Hope I helped--even just a little.

(By the way, thanks for sharing your questions. You've just proved to me we're all human.)

The Owl Wood said...

If there is someone for everyone then that makes me someone's someone - in which case I'd like to issue an open letter of apology for my previous lifelong incompetence in the role!

The older I get the MORE I know - about what a twerp I've been in the past. My focus is to remember that, but only so that I can avoid making the same mistakes.
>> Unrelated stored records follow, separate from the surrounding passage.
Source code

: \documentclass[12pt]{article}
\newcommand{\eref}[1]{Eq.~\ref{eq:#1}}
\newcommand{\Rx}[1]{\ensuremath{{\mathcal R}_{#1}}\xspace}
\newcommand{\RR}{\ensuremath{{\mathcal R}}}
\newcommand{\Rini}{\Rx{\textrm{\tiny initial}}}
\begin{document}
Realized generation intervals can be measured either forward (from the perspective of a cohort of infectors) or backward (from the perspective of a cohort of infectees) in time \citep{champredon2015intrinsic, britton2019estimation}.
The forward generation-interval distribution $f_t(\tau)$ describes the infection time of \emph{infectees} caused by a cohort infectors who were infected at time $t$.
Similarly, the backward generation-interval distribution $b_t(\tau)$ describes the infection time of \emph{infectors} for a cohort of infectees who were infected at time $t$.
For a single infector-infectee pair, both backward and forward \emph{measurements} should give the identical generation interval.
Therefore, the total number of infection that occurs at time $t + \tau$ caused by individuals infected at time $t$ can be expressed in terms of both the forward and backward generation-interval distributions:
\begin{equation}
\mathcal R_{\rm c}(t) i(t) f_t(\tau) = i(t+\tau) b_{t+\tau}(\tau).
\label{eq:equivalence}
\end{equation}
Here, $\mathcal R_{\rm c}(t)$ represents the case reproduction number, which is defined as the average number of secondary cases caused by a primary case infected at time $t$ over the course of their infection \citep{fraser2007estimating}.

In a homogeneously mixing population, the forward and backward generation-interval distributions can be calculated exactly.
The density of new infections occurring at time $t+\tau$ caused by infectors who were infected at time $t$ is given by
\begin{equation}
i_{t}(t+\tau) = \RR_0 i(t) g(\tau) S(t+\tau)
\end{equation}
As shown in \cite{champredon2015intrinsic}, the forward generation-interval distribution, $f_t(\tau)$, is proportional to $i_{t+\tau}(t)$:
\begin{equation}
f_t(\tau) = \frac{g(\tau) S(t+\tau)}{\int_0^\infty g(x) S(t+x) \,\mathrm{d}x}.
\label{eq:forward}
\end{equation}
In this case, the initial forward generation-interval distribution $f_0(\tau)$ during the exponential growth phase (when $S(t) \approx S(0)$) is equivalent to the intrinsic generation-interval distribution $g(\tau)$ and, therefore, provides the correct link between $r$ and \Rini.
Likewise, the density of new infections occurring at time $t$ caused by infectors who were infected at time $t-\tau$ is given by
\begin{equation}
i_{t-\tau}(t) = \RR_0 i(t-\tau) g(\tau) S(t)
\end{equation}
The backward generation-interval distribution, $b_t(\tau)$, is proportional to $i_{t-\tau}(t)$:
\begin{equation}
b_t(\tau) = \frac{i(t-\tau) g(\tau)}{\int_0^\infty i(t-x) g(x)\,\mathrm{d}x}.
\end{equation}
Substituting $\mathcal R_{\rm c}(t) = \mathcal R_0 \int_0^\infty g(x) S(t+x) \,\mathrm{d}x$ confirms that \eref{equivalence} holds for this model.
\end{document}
The difficulty is in shaking off the regret and the feelings of having cheated myself.

Chin up, draw a line, say bollocks to the universe and, if anyone is searching for that special, middle-aged, ex-idiot, socially-inept spectacular failure who is about to get it right then I'm working hard to be that someone's someone!

Rural Gay said...

Hello, Owl Wood. Thanks for the comment. There is no need to repeat mistakes of the past when there are new ones to experience. Okay, hopefully not! Maybe there is an opportunity to finally get it right. In the meantime, avoid listening to "Somewhere Out There" from the animated film "An American Tail". Is this movie about a mouse looking for love? And I'm assuming Fievel finds it. So the mouse it more evolved than we are?! Ugh. I shall move on...

Hi, Rick. Yes, we all have questions at any point in our lives. I, however, feel a heightened sense of angst right now. I am pushing to put questions at the forefront and, while there is often an excitement interwoven with being anxious, sometimes I despair and wonder why I cannot just live the life I've worked toward so far. My need to write this post is similar to what you have recommended on your blog about journaling. Increasingly, I do not feel that I have people in my life to talk to as I would with a partner or a close friend whom I chatted with regularly. In the past week, I reached out to my two closest friends in Vancouver and couldn't get their ear. The one had a toddler taking all her focus (as toddlers do) and the other was too consumed with planning his trip to Vietnam. Just writing my thoughts somewhere helps stop them from spinning repeatedly in my head. I should be fine for a few days!